If no miner will mine a transaction that has a NOP code, then the NOP is effectively illegal. I.e., those lines in the miner's software that say to reject such transactions are effectively part of the validity rules.
Which means that making those opcodes legal is a relaxation of the existing rules, and therefore not a soft-fork type of change.
Your logic seems to be completely confused - so let's take a practical example to try and help you to understand (although I get the feeling you're not interested in actually understanding this at all).
Let's look at CLTV and see how that works.

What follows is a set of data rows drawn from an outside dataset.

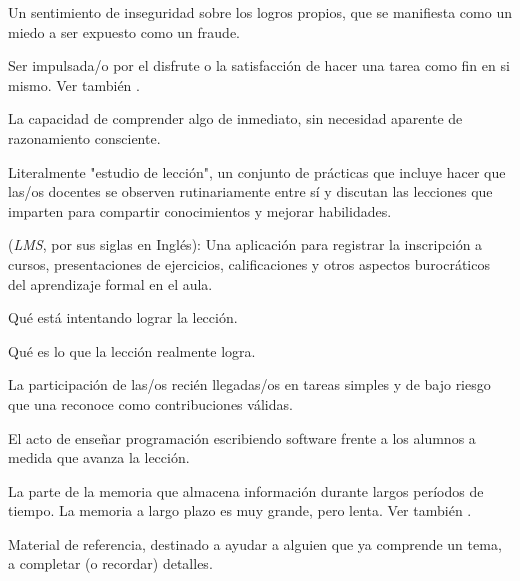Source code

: \begin{description}
 Un sentimiento de inseguridad sobre 
los logros propios, que se manifiesta como un miedo a ser expuesto como un fraude.









 Ser impulsada/o por el disfrute o 
la satisfacción de hacer una tarea como fin en si mismo.  Ver también
.

 La capacidad de comprender algo de inmediato, 
sin necesidad aparente de razonamiento consciente.

 Literalmente "estudio de lección", un conjunto de prácticas que incluye hacer que las/os docentes se observen rutinariamente entre sí y discutan las lecciones que imparten para compartir conocimientos y mejorar habilidades.





 (\emph{LMS}, por sus siglas en Inglés): Una aplicación para registrar la inscripción a cursos, presentaciones de ejercicios, calificaciones y otros aspectos burocráticos del aprendizaje formal en el aula.

 Qué está intentando lograr la lección.

 Qué es lo que la lección realmente logra.

 La participación de las/os recién llegadas/os en tareas simples y de bajo riesgo que una  
 reconoce como contribuciones válidas.

 El acto de enseñar programación 
escribiendo software frente a los alumnos a medida que avanza la lección.

 La parte de la memoria que 
almacena información durante largos períodos de tiempo. La memoria a largo plazo es muy grande, 
pero lenta. Ver también .

 Material de referencia, destinado a ayudar a alguien que ya comprende un tema, a completar (o recordar) detalles.


\end{description}
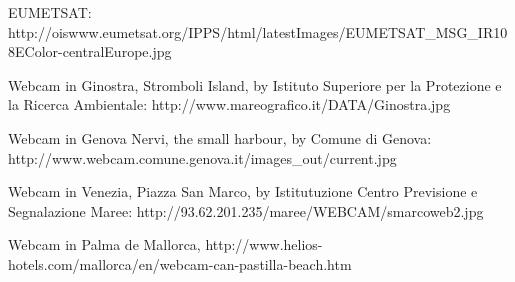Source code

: \documentclass[a4paper]{article}
\renewcommand{\\}{\ {\large\textperiodcentered}\ }
\renewcommand{\\}{\ {\large\textperiodcentered}\ }
\begin{document}
EUMETSAT: http://oiswww.eumetsat.org/IPPS/html/latestImages/EUMETSAT\_MSG\_IR108EColor-centralEurope.jpg

Webcam in Ginostra, Stromboli Island, by Istituto Superiore per la Protezione e la Ricerca Ambientale: http://www.mareografico.it/DATA/Ginostra.jpg

Webcam in Genova Nervi, the small harbour, by Comune di Genova: http://www.webcam.comune.genova.it/images\_out/current.jpg

Webcam in Venezia, Piazza San Marco, by Istitutuzione Centro Previsione e Segnalazione Maree: http://93.62.201.235/maree/WEBCAM/smarcoweb2.jpg

Webcam in Palma de Mallorca, http://www.helios-hotels.com/mallorca/en/webcam-can-pastilla-beach.htm
\end{document}
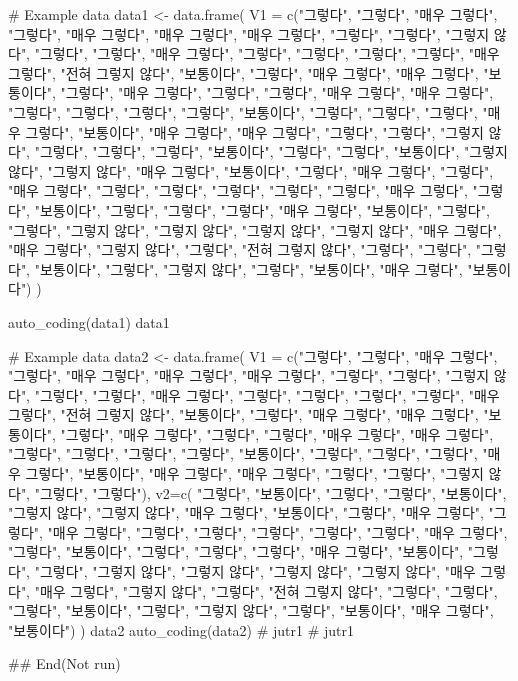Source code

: \documentclass[a4paper]{book}
\begin{document}
\begin{Examples}
\begin{ExampleCode}
# Example data
data1 <- data.frame(
  V1 = c("그렇다", "그렇다", "매우 그렇다", "그렇다", "매우 그렇다",
         "매우 그렇다", "매우 그렇다", "그렇다", "그렇다", "그렇지 않다",
         "그렇다", "그렇다", "매우 그렇다", "그렇다", "그렇다",
         "그렇다", "그렇다", "매우 그렇다",  "전혀 그렇지 않다", "보통이다",
         "그렇다", "매우 그렇다", "매우 그렇다", "보통이다", "그렇다",
         "매우 그렇다", "그렇다", "그렇다", "매우 그렇다",   "매우 그렇다",
         "그렇다", "그렇다", "그렇다", "그렇다", "보통이다",
         "그렇다", "그렇다", "그렇다", "매우 그렇다", "보통이다",
         "매우 그렇다", "매우 그렇다", "그렇다", "그렇다", "그렇지 않다",
         "그렇다", "그렇다",
         "그렇다", "보통이다", "그렇다", "그렇다", "보통이다", "그렇지 않다",
         "그렇지 않다", "매우 그렇다", "보통이다", "그렇다", "매우 그렇다",
         "그렇다", "매우 그렇다", "그렇다", "그렇다", "그렇다", "그렇다",
         "그렇다", "매우 그렇다", "그렇다", "보통이다", "그렇다", "그렇다",
         "그렇다", "매우 그렇다", "보통이다", "그렇다", "그렇다", "그렇지 않다",
         "그렇지 않다", "그렇지 않다", "그렇지 않다", "매우 그렇다", "매우 그렇다",
         "그렇지 않다", "그렇다", "전혀 그렇지 않다", "그렇다", "그렇다",
         "그렇다", "보통이다", "그렇다", "그렇지 않다", "그렇다", "보통이다",
         "매우 그렇다", "보통이다")
)

auto_coding(data1)
data1

# Example data
data2 <- data.frame(
  V1 = c("그렇다", "그렇다", "매우 그렇다", "그렇다", "매우 그렇다",
         "매우 그렇다", "매우 그렇다", "그렇다", "그렇다", "그렇지 않다",
         "그렇다", "그렇다", "매우 그렇다", "그렇다", "그렇다",
         "그렇다", "그렇다", "매우 그렇다",  "전혀 그렇지 않다", "보통이다",
         "그렇다", "매우 그렇다", "매우 그렇다", "보통이다", "그렇다",
         "매우 그렇다", "그렇다", "그렇다", "매우 그렇다",   "매우 그렇다",
         "그렇다", "그렇다", "그렇다", "그렇다", "보통이다",
         "그렇다", "그렇다", "그렇다", "매우 그렇다", "보통이다",
         "매우 그렇다", "매우 그렇다", "그렇다", "그렇다", "그렇지 않다",
         "그렇다", "그렇다"),
  v2=c( "그렇다", "보통이다", "그렇다", "그렇다", "보통이다", "그렇지 않다",
        "그렇지 않다", "매우 그렇다", "보통이다", "그렇다", "매우 그렇다",
        "그렇다", "매우 그렇다", "그렇다", "그렇다", "그렇다", "그렇다",
        "그렇다", "매우 그렇다", "그렇다", "보통이다", "그렇다", "그렇다",
        "그렇다", "매우 그렇다", "보통이다", "그렇다", "그렇다", "그렇지 않다",
        "그렇지 않다", "그렇지 않다", "그렇지 않다", "매우 그렇다", "매우 그렇다",
        "그렇지 않다", "그렇다", "전혀 그렇지 않다", "그렇다", "그렇다",
        "그렇다", "보통이다", "그렇다", "그렇지 않다", "그렇다", "보통이다",
        "매우 그렇다", "보통이다")
)
data2
auto_coding(data2)
# jutr1 %
# jutr1 %

## End(Not run)
\end{ExampleCode}
\end{Examples}
\end{document}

The NOP code becomes OP_CHECKLOCKTIMEVERIFY after the number of nodes supporting the soft-fork has got to the correct level (that is determined by the super-majority mining new block versions).
At this point a script that uses this previous NOP code now enforces a rule check to make sure that the nLocktime is greater than or equal to the value on the stack (if not then the result is zero).
This is a
restriction not a relaxation (as it can now fail this test) - when any node that hasn't upgraded sees this in a block that has been mined then it will also accept the script as valid even though it didn't do the check
and this prevents a fork (as it is indeed being treated as a NOP for such nodes and the value that was pushed onto the stack is the result which is non-zero).
If it was a hard-fork then existing (non-upgraded) nodes would not find blocks that included txs with such scripts to be valid - but as stated *this is not the case* (and again you need to understand the difference between relaying, mining and validating but again I'm sure you'll just refuse to admit that there is any difference and insist that it is all just validation).
If you want to keep on arguing about definitions without actually bothering to understand how the system works then I don't think that anyone here is going to keep on wasting their time trying to explain it to you.
Bitcoin isn't some sort of theoretical model but instead is a practical piece of software (so it doesn't actually care about what you think the behaviour of things should be according to what you think the terms should refer to).